The Institute for Clinical and Economic Review assembled its New England council to review the group’s analysis of cost effectiveness for rheumatoid arthritis therapies. ICER’s March report considered major targeted immune modulators, which include both biologic and non-biologic medications, and arrived at a single conclusion: all are more effective than traditional treatment, and all are too expensive.
In fact, ICER suggests that the therapies analyzed would need to be discounted 29% to 69% to meet the group’s cost-effectiveness threshold.
Stakeholders and advocates question ICER’s findings. Several participants in the afternoon policy roundtable noted that the data did not sufficiently incorporate the patient experience. The data ICER used “was all clinical trials data…designed to prove drug effectiveness,” Janet Stearns Wyatt, PhD, RN, noted. The analysis did not incorporate patient-reported outcomes or other more patient-centric measures.
The Arthritis Foundation had noted that ICER’s modeling focused on older patients, explaining that, “If patients with early diagnosed mild RA were included in the economic model, we would expect the population…to accrue greater additional quality adjusted life years.”
The Institute for Patient Access argued in a February 16 letter that ICER’s modeling simply doesn’t work for rheumatoid arthritis treatments. Among other points, IfPA argued that ICER’s homogenous patient model doesn’t match the real-world diversity of arthritis patients. IfPA also noted that the lifetime treatment horizon used to calculate cost effectiveness far overestimates a patient’s likely treatment with a given drug.
So where does this debate leave patients?
Several patient advocacy groups expect health plans to seize ICER’s cost data to justify limiting patients’ access to arthritis treatments. Alliance for Patient Access Executive Director Brian Kennedy cautioned that, “Population-level analytics cannot predict which treatment will work for any individual patient,” adding that “these data points should not be used by health plans to override the physician-patient relationship and impede a physician’s ability to determine the best course of treatment for a given patient.”
An afternoon panel on the report’s policy impact underlined these concerns with a discussion on prior authorization and step therapy, or “fail first.” Panelists represented the patient, manufacturer, health plan and physician viewpoints.
In particular, panelists considered requirements that patients “max out” traditional methotrexate treatment before getting health plan approval for a biologic.
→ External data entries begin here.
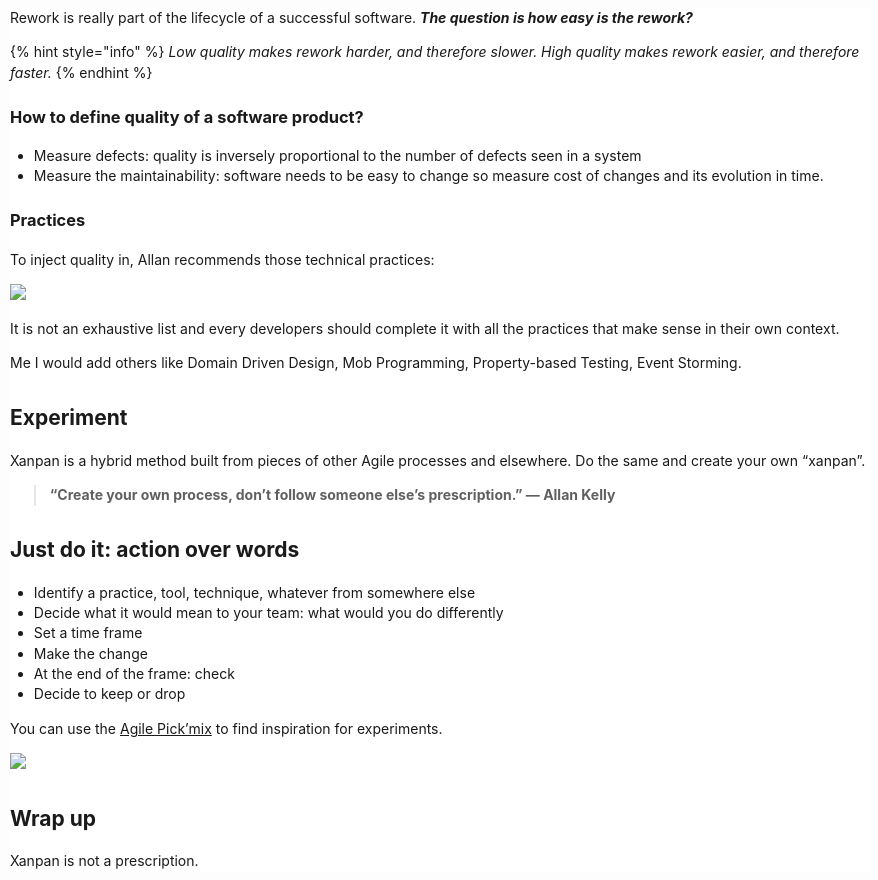 Rework is really part of the lifecycle of a successful software. _**The question is how easy is the rework?**_

{% hint style="info" %}
_Low quality makes rework harder, and therefore slower. High quality makes rework easier, and therefore faster._
{% endhint %}

### How to define quality of a software product? <a href="#f52a" id="f52a"></a>

* Measure defects: quality is inversely proportional to the number of defects seen in a system
* Measure the maintainability: software needs to be easy to change so measure cost of changes and its evolution in time.

### Practices <a href="#4fdb" id="4fdb"></a>

To inject quality in, Allan recommends those technical practices:

![](https://miro.medium.com/max/2698/1\*yz5MyV\_gd5g4IRHCI8iFYQ.png)

It is not an exhaustive list and every developers should complete it with all the practices that make sense in their own context.

Me I would add others like Domain Driven Design, Mob Programming, Property-based Testing, Event Storming.

## Experiment <a href="#f733" id="f733"></a>

Xanpan is a hybrid method built from pieces of other Agile processes and elsewhere. Do the same and create your own “xanpan”.

> **“Create your own process, don’t follow someone else’s prescription.” — Allan Kelly**

## Just do it: action over words <a href="#e2eb" id="e2eb"></a>

* Identify a practice, tool, technique, whatever from somewhere else
* Decide what it would mean to your team: what would you do differently
* Set a time frame
* Make the change
* At the end of the frame: check
* Decide to keep or drop

You can use the [Agile Pick’mix](https://blog.nimbleapproach.com/agile-pick-n-mix/) to find inspiration for experiments.

![](https://miro.medium.com/max/2698/1\*0ct99tsif1KxwwGY\_p3Tew.png)

## Wrap up <a href="#208a" id="208a"></a>

Xanpan is not a prescription.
Matthew H. Liang, MD, MPH of Brigham and Women’s hospital emphasized that, “If step therapy is going to be there, there should be a medical exception process in place.” He explained that women of childbearing age and some others shouldn’t be subject to the requirement.
Himanshu R. Patel, D.O., of Eli Lilly and Company raised related questions. “The conundrum is how well do patients adhere to [methotrexate]? How well can they tolerate it?” he asked.
He advised policymakers to “be careful about creating a strict protocol.”
ICER will post its final report and a summary of the meeting’s proceedings on April 7.